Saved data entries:
<<<<

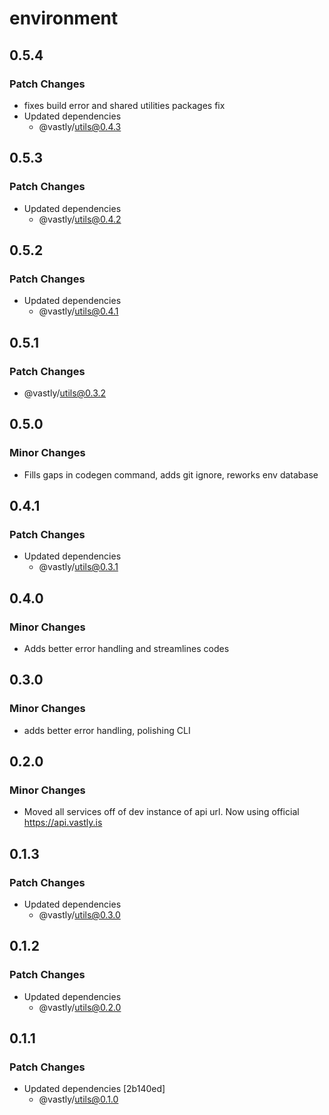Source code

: # environment

## 0.5.4

### Patch Changes

- fixes build error and shared utilities packages fix
- Updated dependencies
  - @vastly/utils@0.4.3

## 0.5.3

### Patch Changes

- Updated dependencies
  - @vastly/utils@0.4.2

## 0.5.2

### Patch Changes

- Updated dependencies
  - @vastly/utils@0.4.1

## 0.5.1

### Patch Changes

- @vastly/utils@0.3.2

## 0.5.0

### Minor Changes

- Fills gaps in codegen command, adds git ignore, reworks env database

## 0.4.1

### Patch Changes

- Updated dependencies
  - @vastly/utils@0.3.1

## 0.4.0

### Minor Changes

- Adds better error handling and streamlines codes

## 0.3.0

### Minor Changes

- adds better error handling, polishing CLI

## 0.2.0

### Minor Changes

- Moved all services off of dev instance of api url. Now using official https://api.vastly.is

## 0.1.3

### Patch Changes

- Updated dependencies
  - @vastly/utils@0.3.0

## 0.1.2

### Patch Changes

- Updated dependencies
  - @vastly/utils@0.2.0

## 0.1.1

### Patch Changes

- Updated dependencies [2b140ed]
  - @vastly/utils@0.1.0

>>>>

TASK OBJECTIVE:
Tell me how many lines of the records include the word "vastly", replying with the number alone.

EXERCISE SOLUTION:
9